## EXERCISE
Each line of the listing that contains the word "push" is to be copied.

## MATERIAL SHOWN
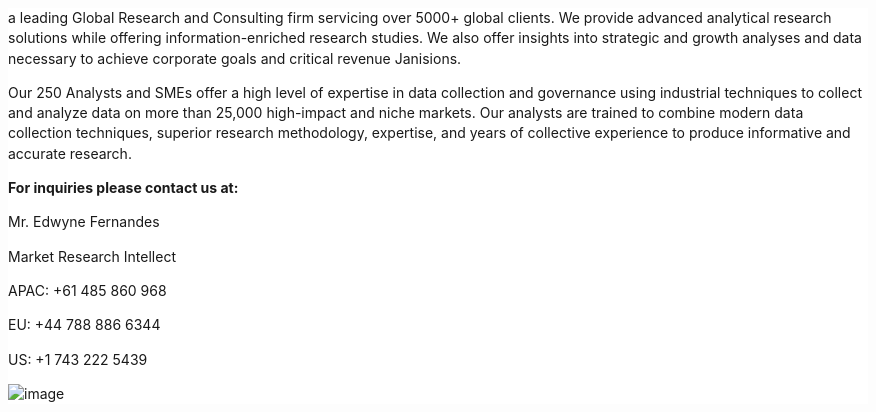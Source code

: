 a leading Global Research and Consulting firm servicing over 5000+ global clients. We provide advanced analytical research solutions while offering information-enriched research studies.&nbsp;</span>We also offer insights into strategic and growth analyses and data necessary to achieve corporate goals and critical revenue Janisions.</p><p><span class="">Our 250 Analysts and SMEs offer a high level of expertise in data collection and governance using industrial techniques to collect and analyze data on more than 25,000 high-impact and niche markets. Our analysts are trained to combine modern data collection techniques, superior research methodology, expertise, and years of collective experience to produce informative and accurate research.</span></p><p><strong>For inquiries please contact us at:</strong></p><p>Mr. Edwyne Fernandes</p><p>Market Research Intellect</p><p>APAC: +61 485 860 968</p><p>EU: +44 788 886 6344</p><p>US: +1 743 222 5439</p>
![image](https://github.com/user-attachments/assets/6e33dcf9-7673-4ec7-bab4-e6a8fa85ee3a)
--
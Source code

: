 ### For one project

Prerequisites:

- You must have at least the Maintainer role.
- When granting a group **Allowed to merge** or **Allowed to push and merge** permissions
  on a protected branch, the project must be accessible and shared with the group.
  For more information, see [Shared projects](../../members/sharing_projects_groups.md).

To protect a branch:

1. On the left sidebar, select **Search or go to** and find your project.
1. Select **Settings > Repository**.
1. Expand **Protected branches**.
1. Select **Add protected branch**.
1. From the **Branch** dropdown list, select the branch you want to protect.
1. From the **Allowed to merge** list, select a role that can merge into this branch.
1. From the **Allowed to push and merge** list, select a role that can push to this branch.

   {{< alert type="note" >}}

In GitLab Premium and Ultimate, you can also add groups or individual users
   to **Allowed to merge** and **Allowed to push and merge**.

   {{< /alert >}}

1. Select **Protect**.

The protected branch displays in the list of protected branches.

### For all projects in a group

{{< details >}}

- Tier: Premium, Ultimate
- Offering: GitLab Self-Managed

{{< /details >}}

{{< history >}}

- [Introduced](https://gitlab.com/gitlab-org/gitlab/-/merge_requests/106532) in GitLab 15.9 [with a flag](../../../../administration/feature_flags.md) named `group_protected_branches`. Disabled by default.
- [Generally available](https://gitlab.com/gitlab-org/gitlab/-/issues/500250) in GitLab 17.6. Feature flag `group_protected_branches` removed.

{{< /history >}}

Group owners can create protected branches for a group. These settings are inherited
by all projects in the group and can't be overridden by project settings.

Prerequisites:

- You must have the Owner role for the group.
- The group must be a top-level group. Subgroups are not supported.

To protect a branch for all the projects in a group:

## ANSWER SPACE
- When granting a group **Allowed to merge** or **Allowed to push and merge** permissions
1. From the **Allowed to push and merge** list, select a role that can push to this branch.
   to **Allowed to merge** and **Allowed to push and merge**.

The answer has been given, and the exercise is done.